Stephen Bennett. “Penan Girl,” from Bario, Sarawak, Malaysia. 2006. Acrylic on canvas.

“When I meet someone new, I cannot help but begin to study their face,” says Stephen Bennett. In the last 20 years, Bennett, a U.S.-based portrait artist, has travelled to over 30 countries painting the faces of people living in indigenous communities.

“All too often indigenous peoples are pushed to the fringes of modern society,” says Bennett. “My work is about breaking through those barriers.”

His goal is to paint 1,000 portraits of indigenous peoples across the globe. Bennett has transformed this global mission into the aptly titled organization, Faces of the World, a non-profit with a mission of increasing cultural pride and affirming the importance of indigenous cultures.
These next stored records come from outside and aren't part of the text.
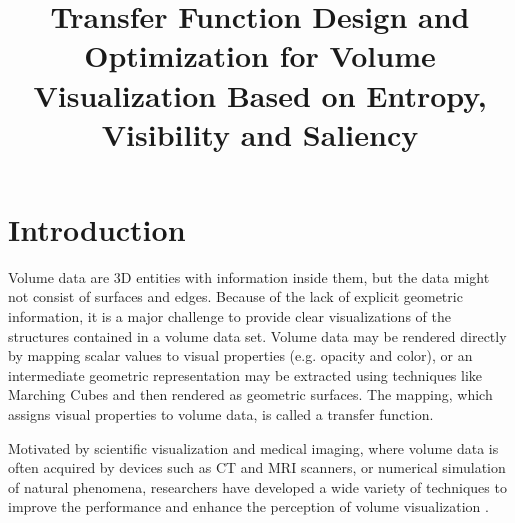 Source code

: \documentclass{egpubl}
\title%
{
Transfer Function Design and Optimization for Volume Visualization Based on Entropy, Visibility and Saliency}
\begin{document}
	
	
\maketitle

%	
%	

\section{Introduction}
Volume data are 3D entities with information inside them, but the data might not consist of surfaces and edges.
Because of the lack of explicit geometric information, %
it is a major challenge to provide clear visualizations of the structures contained in a volume data set.
Volume data may be rendered directly by mapping scalar values to visual properties (e.g. opacity and color), or an intermediate geometric representation may be extracted using techniques like Marching Cubes \cite{lorensen_marching_1987} and then rendered as geometric surfaces. The mapping, which assigns visual properties to volume data, is called a transfer function.

Motivated by scientific visualization and medical imaging, where volume data is often acquired by devices such as CT and MRI scanners, or numerical simulation of natural phenomena, researchers have developed a wide variety of techniques to improve the performance and enhance the perception of volume visualization \cite{corcoran_enhancing_2013}.
\end{document}
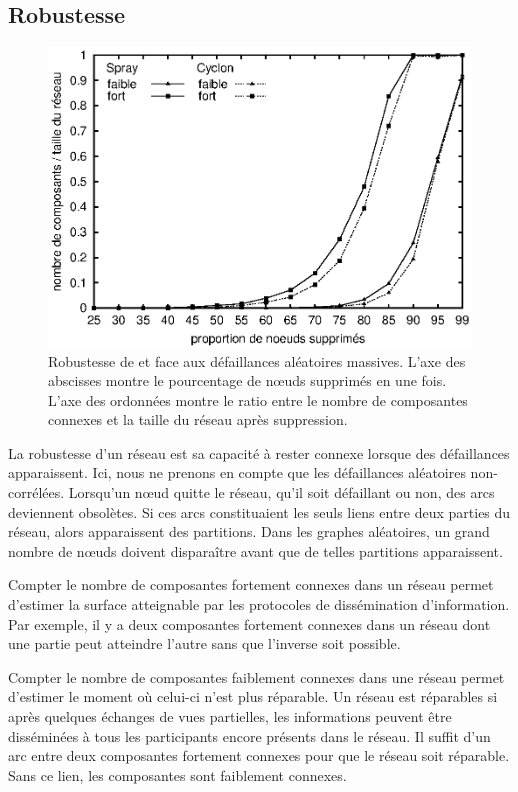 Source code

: \subsection{Robustesse}
\label{net:subsec:robustness}

\begin{figure}
  \centering
  \includegraphics[width=.8\textwidth]{img/spray/resilience.eps}
  \caption[Robustesse aux pannes aléatoires] {\label{net:fig:robustness}
    Robustesse de \CYCLON et \SPRAY face aux défaillances aléatoires
    massives. L'axe des abscisses montre le pourcentage de nœuds supprimés en une
    fois. L'axe des ordonnées montre le ratio entre le nombre de composantes
    connexes et la taille du réseau après suppression.}
\end{figure}

La robustesse d'un réseau est sa capacité à rester connexe lorsque des
défaillances apparaissent. Ici, nous ne prenons en compte que les défaillances
aléatoires non-corrélées. Lorsqu'un nœud quitte le réseau, qu'il soit défaillant
ou non, des arcs deviennent obsolètes. Si ces arcs constituaient les seuls liens
entre deux parties du réseau, alors apparaissent des partitions.  Dans les
graphes aléatoires, un grand nombre de nœuds doivent disparaître avant que de
telles partitions apparaissent.

Compter le nombre de composantes fortement connexes dans un réseau permet
d'estimer la surface atteignable par les protocoles de dissémination
d'information. Par exemple, il y a deux composantes fortement connexes dans un
réseau dont une partie peut atteindre l'autre sans que l'inverse soit
possible.

Compter le nombre de composantes faiblement connexes dans une réseau permet
d'estimer le moment où celui-ci n'est plus réparable. Un réseau est réparables
si après quelques échanges de vues partielles, les informations peuvent être
disséminées à tous les participants encore présents dans le réseau. Il suffit
d'un arc entre deux composantes fortement connexes pour que le réseau soit
réparable. Sans ce lien, les composantes sont faiblement connexes.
Currently, there are over 370 million indigenous peoples living in 70 countries worldwide. According to the United Nations, of that number, 67 million indigenous youth around the world continue to face great challenges. Further, women and girls “are often subjected to a double burden of discrimination on the ground of being female, and on the ground of being part of an indigenous population,” reported the 57th session of the UN Commission on the Status of Women held in New York in March. Girls in indigenous communities must confront several challenges: lack of educational opportunities, risks of being forced into early marriages as ways to alleviate their families’ poverty, and increased threats of physical and sexual violence.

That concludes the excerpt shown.